Police say that so far this year more than 70 bus drivers have been murdered behind the wheel in Guatemala, this in a country of less than 14 million people.

Guatemala is a graveyard for old American school buses; aging Blue Birds painted blood red rattle over Guatemala's roads. The long, boxy vehicles cough out clouds of thick, black diesel exhaust. Despite being the primary form of public transportation, Guatemala's bus system is a chaotic, fiercely competitive enterprise.

Drivers rent the vehicles by the day and they get to keep whatever proceeds are left after paying for fuel, protection and a meager salary for a fare collector. The faster you go, the more money you make. And why stick to your route if you can veer off and poach your rival's passengers? Or you could literally just kill your competition.

Mr. ADAIR GUARA(ph) (Union Leader): (Spanish spoken)

BEAUBIEN: This is a really ugly mafia, says Adair Guara, the head of a local bus riders union. It's said that some of the bus owners are so viscous that they'll kill their rivals or anyone who discovers their illicit businesses. The owners of the buses get millions of dollars each year from the government to provide public transportation. But Guara says there's no oversight to make sure the subsidized buses are safe or charging the standard rate or even operating on their assigned route.

In addition, local gangs extort protection money or la renta from drivers who pass through their territory. Twenty-four-year-old Luis Enrique Shava(ph), who has been working as a bus assistant for six years, says drivers are scrounging just to make enough to eat. But he says drivers can't get away without paying la renta to the local street gangs.

Mr. ENRIQUE SHAVA (Bus Assistant): (Spanish spoken)

BEAUBIEN: If they don't pay the protection money, he says, they can't work. And it's those drivers who suffer, because if they don't pay the gangs will them.

The municipal government in Guatemala says it is trying to change the system. The city's replacing some of the old school buses with clean, new articulated ones. The new vehicles have dedicated lanes on fixed routes, but most importantly, passengers pay at a kiosk before they get on. The drivers carry no cash, and thus they don't have to worry about getting robbed, extorted or shot.

Jason Beaubien, NPR News, Guatemala City.

Copyright © 2009 NPR. All rights reserved. No quotes from the materials contained herein may be used in any media without attribution to NPR. This transcript is provided for personal, noncommercial use only, pursuant to our Terms of Use. Any other use requires NPR's prior permission. Visit our permissions page for further information.

NPR transcripts are created on a rush deadline by a contractor for NPR, and accuracy and availability may vary. This text may not be in its final form and may be updated or revised in the future.
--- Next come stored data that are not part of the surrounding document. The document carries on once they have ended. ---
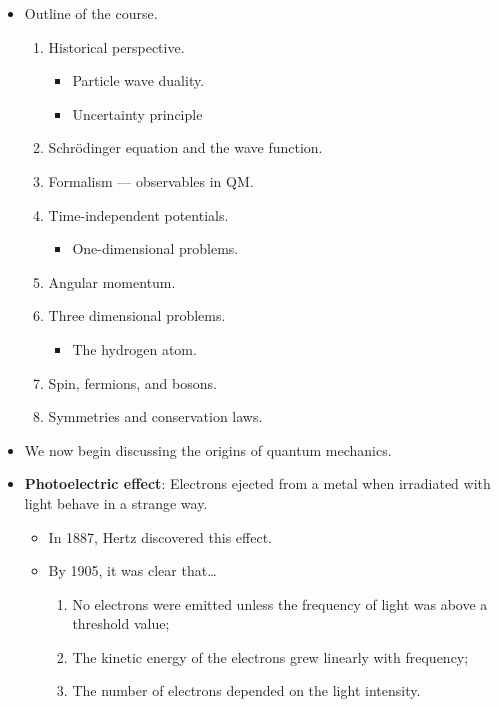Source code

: \documentclass[../notes.tex]{subfiles}
\begin{document}
\begin{itemize}
\begin{itemize}
    \end{itemize}
    \item Outline of the course.
    \begin{enumerate}
        \item Historical perspective.
        \begin{itemize}
            \item Particle wave duality.
            \item Uncertainty principle
        \end{itemize}
        \item Schr\"{o}dinger equation and the wave function.
        \item Formalism --- observables in QM.
        \item Time-independent potentials.
        \begin{itemize}
            \item One-dimensional problems.
        \end{itemize}
        \item Angular momentum.
        \item Three dimensional problems.
        \begin{itemize}
            \item The hydrogen atom.
        \end{itemize}
        \item Spin, fermions, and bosons.
        \item Symmetries and conservation laws.
    \end{enumerate}
    \item We now begin discussing the origins of quantum mechanics.
    \item \textbf{Photoelectric effect}: Electrons ejected from a metal when irradiated with light behave in a strange way.
    \begin{itemize}
        \item In 1887, Hertz discovered this effect.
        \item By 1905, it was clear that\dots
        \begin{enumerate}
            \item No electrons were emitted unless the frequency of light was above a threshold value;
            \item The kinetic energy of the electrons grew linearly with frequency;
            \item The number of electrons depended on the light intensity.
        \end{enumerate}

\end{itemize}
\end{itemize}
\end{document}
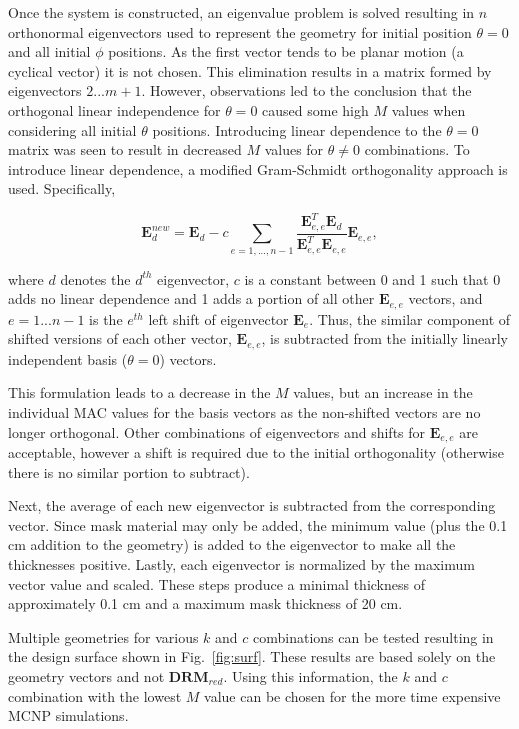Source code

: \documentclass[3p,times]{elsarticle}
\begin{document}
Once the system is constructed, an eigenvalue problem is solved resulting in $n$ orthonormal eigenvectors used to represent the geometry for initial position $\theta=0$ and all initial $\phi$ positions.  
As the first vector tends to be planar motion (a cyclical vector) it is not chosen.  
This elimination results in a matrix formed by eigenvectors $2...m+1$.  
However, observations led to the conclusion that the orthogonal linear independence for $\theta=0$ caused some high $M$ values when considering all initial $\theta$ positions.  
Introducing linear dependence to the $\theta=0$ matrix was seen to result in decreased $M$ values for $\theta\neq 0$ combinations.  
To introduce linear dependence, a modified Gram-Schmidt orthogonality approach is used.  Specifically, 

\begin{equation}
\mathbf{E}^{new}_{d}=\mathbf{E}_{d}- c \sum_{e=1,...,n-1} \frac{\mathbf{E}_{e,e}^T \mathbf{E}_{d}}{\mathbf{E}_{e,e}^T \mathbf{E}_{e,e}}\mathbf{E}_{e,e},
\label{eq:GS}
\end{equation}

\noindent where $d$ denotes the $d^{th}$ eigenvector, $c$ is a constant between 0 and 1 such that 0 adds no linear dependence and 1 adds a portion of all other $\mathbf{E}_{e,e}$ vectors, and $e=1...n-1$ is the $e^{th}$ left shift of eigenvector $\mathbf{E}_e$. 
Thus, the similar component of shifted versions of each other vector, $\mathbf{E}_{e,e}$, is subtracted from the initially linearly independent basis ($\theta=0$) vectors. 

This formulation leads to a decrease in the $M$ values, but an increase in the individual MAC values for the basis vectors as the non-shifted vectors are no longer orthogonal.
Other combinations of eigenvectors and shifts for $\mathbf{E}_{e,e}$ are acceptable, however a shift is required due to the initial orthogonality (otherwise there is no similar portion to subtract).

Next, the average of each new eigenvector is subtracted from the corresponding vector. 
Since mask material may only be added, the minimum value (plus the 0.1 cm addition to the geometry) is added to the eigenvector to make all the thicknesses positive.  
Lastly, each eigenvector is normalized by the maximum vector value and scaled. 
These steps produce a minimal thickness of approximately 0.1 cm and a maximum mask thickness of 20 cm.

Multiple geometries for various $k$ and $c$ combinations can be tested resulting in the design surface shown in Fig.~\ref{fig:surf}.  
These results are based solely on the geometry vectors and not $\mathbf{DRM}_{red}$.  
Using this information, the $k$ and $c$ combination with the lowest $M$ value can be chosen for the more time expensive MCNP simulations.
\end{document}
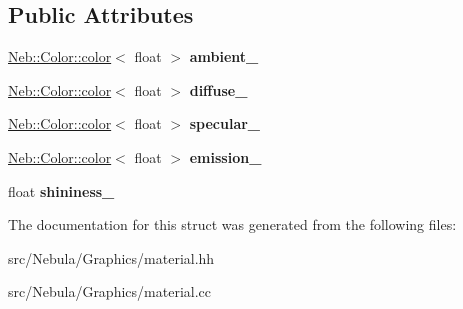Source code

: \subsection*{Public Attributes}
\begin{DoxyCompactItemize}
\item 
\hypertarget{structNeb_1_1material_1_1raw_ac89b7d0fbb78c1b32cce884ccc02ee7c}{\hyperlink{classNeb_1_1Color_1_1color}{Neb\-::\-Color\-::color}$<$ float $>$ {\bfseries ambient\-\_\-}}\label{structNeb_1_1material_1_1raw_ac89b7d0fbb78c1b32cce884ccc02ee7c}

\item 
\hypertarget{structNeb_1_1material_1_1raw_a89affeb24a5f68aed606b9a10a9200da}{\hyperlink{classNeb_1_1Color_1_1color}{Neb\-::\-Color\-::color}$<$ float $>$ {\bfseries diffuse\-\_\-}}\label{structNeb_1_1material_1_1raw_a89affeb24a5f68aed606b9a10a9200da}

\item 
\hypertarget{structNeb_1_1material_1_1raw_a5c95594cfb7b0d09b7e9451f44b73148}{\hyperlink{classNeb_1_1Color_1_1color}{Neb\-::\-Color\-::color}$<$ float $>$ {\bfseries specular\-\_\-}}\label{structNeb_1_1material_1_1raw_a5c95594cfb7b0d09b7e9451f44b73148}

\item 
\hypertarget{structNeb_1_1material_1_1raw_a5b5e60a7d67b5eca9f553ba3d017f1e7}{\hyperlink{classNeb_1_1Color_1_1color}{Neb\-::\-Color\-::color}$<$ float $>$ {\bfseries emission\-\_\-}}\label{structNeb_1_1material_1_1raw_a5b5e60a7d67b5eca9f553ba3d017f1e7}

\item 
\hypertarget{structNeb_1_1material_1_1raw_ada9810b67306db0c24bdfcc0b08d500a}{float {\bfseries shininess\-\_\-}}\label{structNeb_1_1material_1_1raw_ada9810b67306db0c24bdfcc0b08d500a}

\end{DoxyCompactItemize}


The documentation for this struct was generated from the following files\-:\begin{DoxyCompactItemize}
\item 
src/\-Nebula/\-Graphics/material.\-hh\item 
src/\-Nebula/\-Graphics/material.\-cc\end{DoxyCompactItemize}
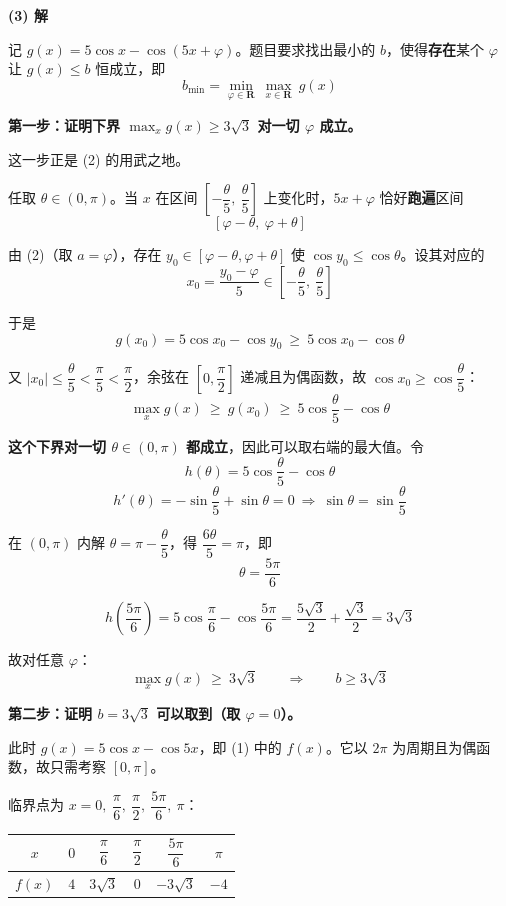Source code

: \textbf{(3) 解}

记 $g(x)=5\cos x-\cos(5x+\varphi)$。题目要求找出最小的 $b$，使得\textbf{存在}某个 $\varphi$ 让 $g(x)\le b$ 恒成立，即
\[b_{\min}=\min_{\varphi\in\mathbf R}\ \max_{x\in\mathbf R}\ g(x)\]

\textbf{第一步：证明下界 $\max_x g(x)\ge3\sqrt3$ 对一切 $\varphi$ 成立。}

这一步正是 (2) 的用武之地。

任取 $\theta\in(0,\pi)$。当 $x$ 在区间 $\left[-\dfrac\theta5,\ \dfrac\theta5\right]$ 上变化时，$5x+\varphi$ 恰好\textbf{跑遍}区间
\[\left[\varphi-\theta,\ \varphi+\theta\right]\]

由 (2)（取 $a=\varphi$），存在 $y_0\in[\varphi-\theta,\varphi+\theta]$ 使 $\cos y_0\le\cos\theta$。设其对应的
\[x_0=\frac{y_0-\varphi}{5}\in\left[-\frac\theta5,\ \frac\theta5\right]\]

于是
\[g(x_0)=5\cos x_0-\cos y_0\ \ge\ 5\cos x_0-\cos\theta\]

又 $|x_0|\le\dfrac\theta5<\dfrac\pi5<\dfrac\pi2$，余弦在 $\left[0,\dfrac\pi2\right]$ 递减且为偶函数，故 $\cos x_0\ge\cos\dfrac\theta5$：
\[\max_{x}g(x)\ \ge\ g(x_0)\ \ge\ 5\cos\frac\theta5-\cos\theta\]

\textbf{这个下界对一切 $\theta\in(0,\pi)$ 都成立}，因此可以取右端的最大值。令
\[h(\theta)=5\cos\frac\theta5-\cos\theta\]
\[h'(\theta)=-\sin\frac\theta5+\sin\theta=0\ \Longrightarrow\ \sin\theta=\sin\frac\theta5\]

在 $(0,\pi)$ 内解 $\theta=\pi-\dfrac\theta5$，得 $\dfrac{6\theta}{5}=\pi$，即
\[\theta=\frac{5\pi}{6}\]

\[h\left(\frac{5\pi}{6}\right)=5\cos\frac\pi6-\cos\frac{5\pi}6=\frac{5\sqrt3}{2}+\frac{\sqrt3}{2}=3\sqrt3\]

故对任意 $\varphi$：
\[\max_x g(x)\ \ge\ 3\sqrt3\qquad\Longrightarrow\qquad b\ge3\sqrt3\]

\textbf{第二步：证明 $b=3\sqrt3$ 可以取到（取 $\varphi=0$）。}

此时 $g(x)=5\cos x-\cos5x$，即 (1) 中的 $f(x)$。它以 $2\pi$ 为周期且为偶函数，故只需考察 $[0,\pi]$。

临界点为 $x=0,\ \dfrac\pi6,\ \dfrac\pi2,\ \dfrac{5\pi}6,\ \pi$：

\begin{center}
\begin{tabular}{cccccc}
\toprule
$x$ & $0$ & $\dfrac\pi6$ & $\dfrac\pi2$ & $\dfrac{5\pi}6$ & $\pi$ \\
\midrule
$f(x)$ & $4$ & $3\sqrt3$ & $0$ & $-3\sqrt3$ & $-4$ \\
\bottomrule
\end{tabular}
\end{center}


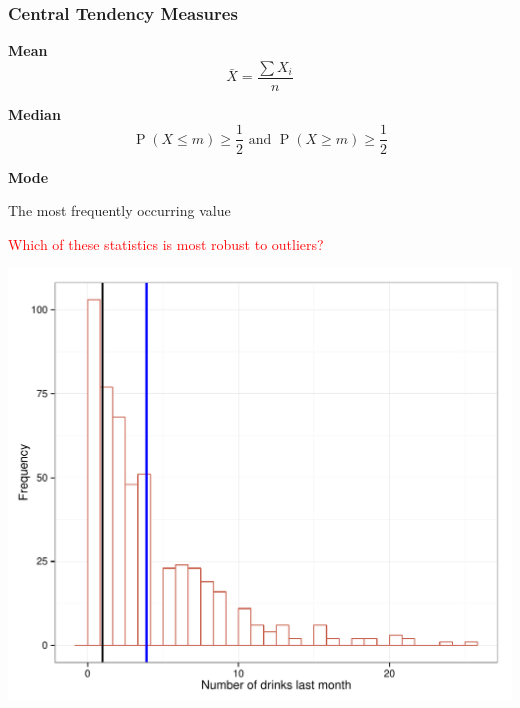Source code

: \documentclass[dvipsnames]{beamer}\usepackage[]{graphicx}\usepackage[]{color}
\makeatletter
\def\maxwidth{ %
  \ifdim\Gin@nat@width>\linewidth
    \linewidth
  \else
    \Gin@nat@width
  \fi
}
\newenvironment{knitrout}{}{} %
\makeatother
\begin{document}
\begin{frame}
\frametitle{Central Tendency Measures}
\begin{center}
\textbf{Mean}
$$
\bar{X} = \frac{\sum X_i}{n}
$$

\textbf{Median}
$$
\operatorname{P}(X\leq m) \geq \frac{1}{2}\text{ and }\operatorname{P}(X\geq m) \geq \frac{1}{2}
$$

\textbf{Mode}

The most frequently occurring value

\vspace{.5cm}
\textcolor{red}{Which of these statistics is most robust to outliers?}
\end{center}
\end{frame}

\begin{frame}
\begin{knitrout}
\color{fgcolor}

{\centering \includegraphics[width=\maxwidth]{figure/unnamed-chunk-6-1} 

}



\end{knitrout}
\end{frame}
\end{document}
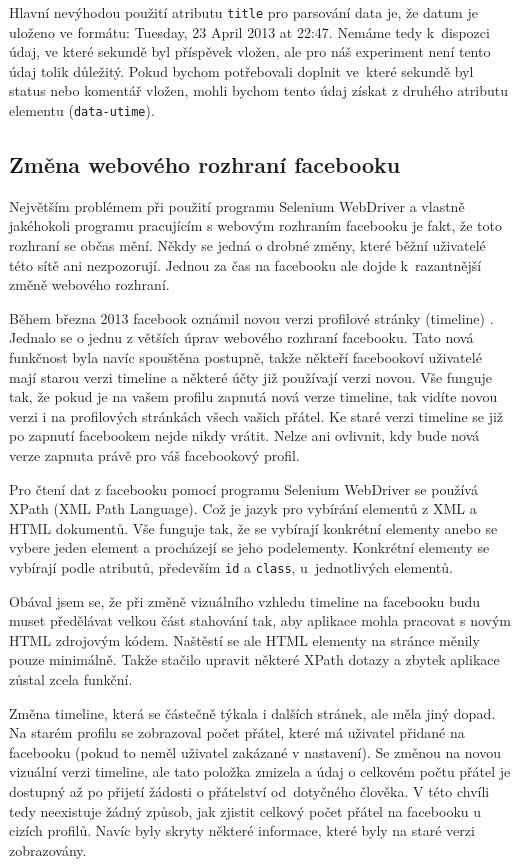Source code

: \documentclass[thesis=M,czech]{FITthesis}[2013/05/10]
\begin{document}
Hlavní nevýhodou použití atributu \verb|title| pro parsování data je, že datum je uloženo ve formátu: Tuesday, 23 April 2013 at 22:47. Nemáme tedy k~dispozci údaj, ve které sekundě byl příspěvek vložen, ale pro náš experiment není tento údaj tolik důležitý. Pokud bychom potřebovali doplnit ve~které sekundě byl status nebo komentář vložen, mohli bychom tento údaj získat z druhého atributu elementu (\verb|data-utime|). 

\subsection{Změna webového rozhraní facebooku}

Největším problémem při použití programu Selenium WebDriver a vlastně jakéhokoli programu pracujícím s webovým rozhraním facebooku je fakt, že toto rozhraní se občas mění. Někdy se jedná o drobné změny, které běžní uživatelé této sítě ani nezpozorují. Jednou za čas na facebooku ale dojde k~razantnější změně webového rozhraní.

Během března 2013 facebook oznámil novou verzi profilové stránky (timeline) \cite{web:fbTimelineImprovements}. Jednalo se o jednu z větších úprav webového rozhraní facebooku. Tato nová funkčnost byla navíc spouštěna postupně, takže někteří facebookoví uživatelé mají starou verzi timeline a některé účty již používají verzi novou. Vše funguje tak, že pokud je na vašem profilu zapnutá nová verze timeline, tak vidíte novou verzi i na profilových stránkách všech vašich přátel. Ke staré verzi timeline se již po zapnutí facebookem nejde nikdy vrátit. Nelze ani ovlivnit, kdy bude nová verze zapnuta právě pro váš facebookový profil.

Pro čtení dat z facebooku pomocí programu Selenium WebDriver se používá XPath (XML Path Language). Což je jazyk pro vybírání elementů z XML a HTML dokumentů. Vše funguje tak, že se vybírají konkrétní elementy anebo se vybere jeden element a procházejí se jeho podelementy. Konkrétní elementy se vybírají podle atributů, především \verb|id| a \verb|class|, u~jednotlivých elementů.

Obával jsem se, že při změně vizuálního vzhledu timeline na facebooku budu muset předělávat velkou část stahování tak, aby aplikace mohla pracovat s novým HTML zdrojovým kódem. Naštěstí se ale HTML elementy na stránce měnily pouze minimálně. Takže stačilo upravit některé XPath dotazy a zbytek aplikace zůstal zcela funkční.

Změna timeline, která se částečně týkala i dalších stránek, ale měla jiný dopad. Na starém profilu se zobrazoval počet přátel, které má uživatel přidané na facebooku (pokud to neměl uživatel zakázané v nastavení). Se změnou na novou vizuální verzi timeline, ale tato položka zmizela a údaj o celkovém počtu přátel je dostupný až po přijetí žádosti o přátelství od~dotyčného člověka. V této chvíli tedy neexistuje žádný způsob, jak zjistit celkový počet přátel na facebooku u cizích profilů. Navíc byly skryty některé informace, které byly na staré verzi zobrazovány.
\end{document}
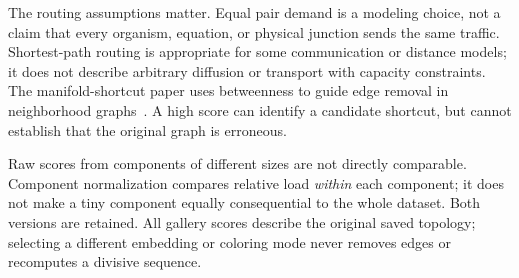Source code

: \documentclass[11pt]{article}
\begin{document}
The routing assumptions matter. Equal pair demand is a modeling choice, not a claim that every organism, equation, or physical junction sends the same traffic. Shortest-path routing is appropriate for some communication or distance models; it does not describe arbitrary diffusion or transport with capacity constraints. The manifold-shortcut paper uses betweenness to guide edge removal in neighborhood graphs~\cite{cukierski}. A high score can identify a candidate shortcut, but cannot establish that the original graph is erroneous.

Raw scores from components of different sizes are not directly comparable. Component normalization compares relative load \emph{within} each component; it does not make a tiny component equally consequential to the whole dataset. Both versions are retained. All gallery scores describe the original saved topology; selecting a different embedding or coloring mode never removes edges or recomputes a divisive sequence.

\clearpage
\end{document}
Please be aware that the authoritative record of NPR's programming is the audio.

Fed Up, Ordinary Guatemalans Turn To Vigilantism

Night patrollers in San Juan Sacatepequez, Guatemala, say their rounds have chased away the gangs. i i

hide captionNight patrollers in San Juan Sacatepequez, Guatemala, say their rounds have chased away the gang members.

John Burnett/NPR
Night patrollers in San Juan Sacatepequez, Guatemala, say their rounds have chased away the gangs.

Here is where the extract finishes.